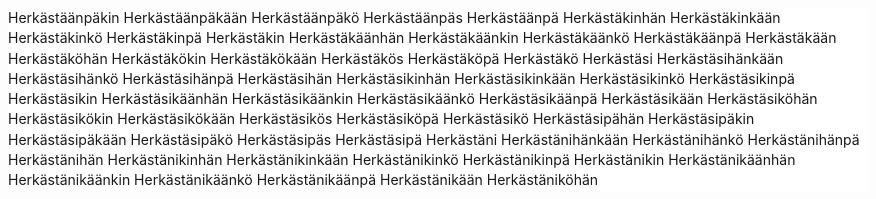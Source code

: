 Herkästäänpäkin
Herkästäänpäkään
Herkästäänpäkö
Herkästäänpäs
Herkästäänpä
Herkästäkinhän
Herkästäkinkään
Herkästäkinkö
Herkästäkinpä
Herkästäkin
Herkästäkäänhän
Herkästäkäänkin
Herkästäkäänkö
Herkästäkäänpä
Herkästäkään
Herkästäköhän
Herkästäkökin
Herkästäkökään
Herkästäkös
Herkästäköpä
Herkästäkö
Herkästäsi
Herkästäsihänkään
Herkästäsihänkö
Herkästäsihänpä
Herkästäsihän
Herkästäsikinhän
Herkästäsikinkään
Herkästäsikinkö
Herkästäsikinpä
Herkästäsikin
Herkästäsikäänhän
Herkästäsikäänkin
Herkästäsikäänkö
Herkästäsikäänpä
Herkästäsikään
Herkästäsiköhän
Herkästäsikökin
Herkästäsikökään
Herkästäsikös
Herkästäsiköpä
Herkästäsikö
Herkästäsipähän
Herkästäsipäkin
Herkästäsipäkään
Herkästäsipäkö
Herkästäsipäs
Herkästäsipä
Herkästäni
Herkästänihänkään
Herkästänihänkö
Herkästänihänpä
Herkästänihän
Herkästänikinhän
Herkästänikinkään
Herkästänikinkö
Herkästänikinpä
Herkästänikin
Herkästänikäänhän
Herkästänikäänkin
Herkästänikäänkö
Herkästänikäänpä
Herkästänikään
Herkästäniköhän
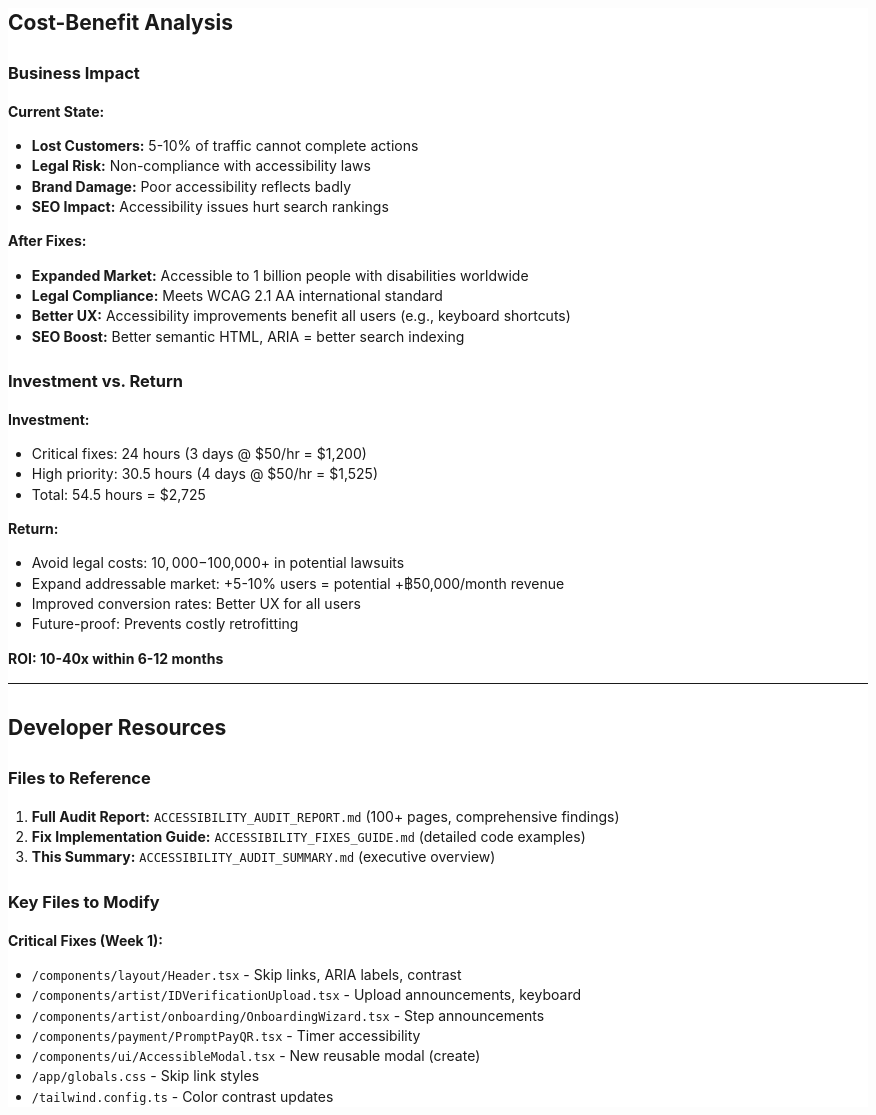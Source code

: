 
## Cost-Benefit Analysis

### Business Impact

**Current State:**
- **Lost Customers:** 5-10% of traffic cannot complete actions
- **Legal Risk:** Non-compliance with accessibility laws
- **Brand Damage:** Poor accessibility reflects badly
- **SEO Impact:** Accessibility issues hurt search rankings

**After Fixes:**
- **Expanded Market:** Accessible to 1 billion people with disabilities worldwide
- **Legal Compliance:** Meets WCAG 2.1 AA international standard
- **Better UX:** Accessibility improvements benefit all users (e.g., keyboard shortcuts)
- **SEO Boost:** Better semantic HTML, ARIA = better search indexing

### Investment vs. Return

**Investment:**
- Critical fixes: 24 hours (3 days @ $50/hr = $1,200)
- High priority: 30.5 hours (4 days @ $50/hr = $1,525)
- Total: 54.5 hours = $2,725

**Return:**
- Avoid legal costs: $10,000-$100,000+ in potential lawsuits
- Expand addressable market: +5-10% users = potential +฿50,000/month revenue
- Improved conversion rates: Better UX for all users
- Future-proof: Prevents costly retrofitting

**ROI: 10-40x within 6-12 months**

---

## Developer Resources

### Files to Reference
1. **Full Audit Report:** `ACCESSIBILITY_AUDIT_REPORT.md` (100+ pages, comprehensive findings)
2. **Fix Implementation Guide:** `ACCESSIBILITY_FIXES_GUIDE.md` (detailed code examples)
3. **This Summary:** `ACCESSIBILITY_AUDIT_SUMMARY.md` (executive overview)

### Key Files to Modify

**Critical Fixes (Week 1):**
- `/components/layout/Header.tsx` - Skip links, ARIA labels, contrast
- `/components/artist/IDVerificationUpload.tsx` - Upload announcements, keyboard
- `/components/artist/onboarding/OnboardingWizard.tsx` - Step announcements
- `/components/payment/PromptPayQR.tsx` - Timer accessibility
- `/components/ui/AccessibleModal.tsx` - New reusable modal (create)
- `/app/globals.css` - Skip link styles
- `/tailwind.config.ts` - Color contrast updates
------------
● YOUR TASK:
Reproduce the records exactly, starting with their first line and ending with the line that contains "- **SEO Boost:**", though pictures should be dropped.

● TASK SOLUTION:
Source code

: Herkästäänpäkin
Herkästäänpäkään
Herkästäänpäkö
Herkästäänpäs
Herkästäänpä
Herkästäkinhän
Herkästäkinkään
Herkästäkinkö
Herkästäkinpä
Herkästäkin
Herkästäkäänhän
Herkästäkäänkin
Herkästäkäänkö
Herkästäkäänpä
Herkästäkään
Herkästäköhän
Herkästäkökin
Herkästäkökään
Herkästäkös
Herkästäköpä
Herkästäkö
Herkästäsi
Herkästäsihänkään
Herkästäsihänkö
Herkästäsihänpä
Herkästäsihän
Herkästäsikinhän
Herkästäsikinkään
Herkästäsikinkö
Herkästäsikinpä
Herkästäsikin
Herkästäsikäänhän
Herkästäsikäänkin
Herkästäsikäänkö
Herkästäsikäänpä
Herkästäsikään
Herkästäsiköhän
Herkästäsikökin
Herkästäsikökään
Herkästäsikös
Herkästäsiköpä
Herkästäsikö
Herkästäsipähän
Herkästäsipäkin
Herkästäsipäkään
Herkästäsipäkö
Herkästäsipäs
Herkästäsipä
Herkästäni
Herkästänihänkään
Herkästänihänkö
Herkästänihänpä
Herkästänihän
Herkästänikinhän
Herkästänikinkään
Herkästänikinkö
Herkästänikinpä
Herkästänikin
Herkästänikäänhän
Herkästänikäänkin
Herkästänikäänkö
Herkästänikäänpä
Herkästänikään
Herkästäniköhän
Source code

: 
## Cost-Benefit Analysis

### Business Impact

**Current State:**
- **Lost Customers:** 5-10% of traffic cannot complete actions
- **Legal Risk:** Non-compliance with accessibility laws
- **Brand Damage:** Poor accessibility reflects badly
- **SEO Impact:** Accessibility issues hurt search rankings

**After Fixes:**
- **Expanded Market:** Accessible to 1 billion people with disabilities worldwide
- **Legal Compliance:** Meets WCAG 2.1 AA international standard
- **Better UX:** Accessibility improvements benefit all users (e.g., keyboard shortcuts)
- **SEO Boost:** Better semantic HTML, ARIA = better search indexing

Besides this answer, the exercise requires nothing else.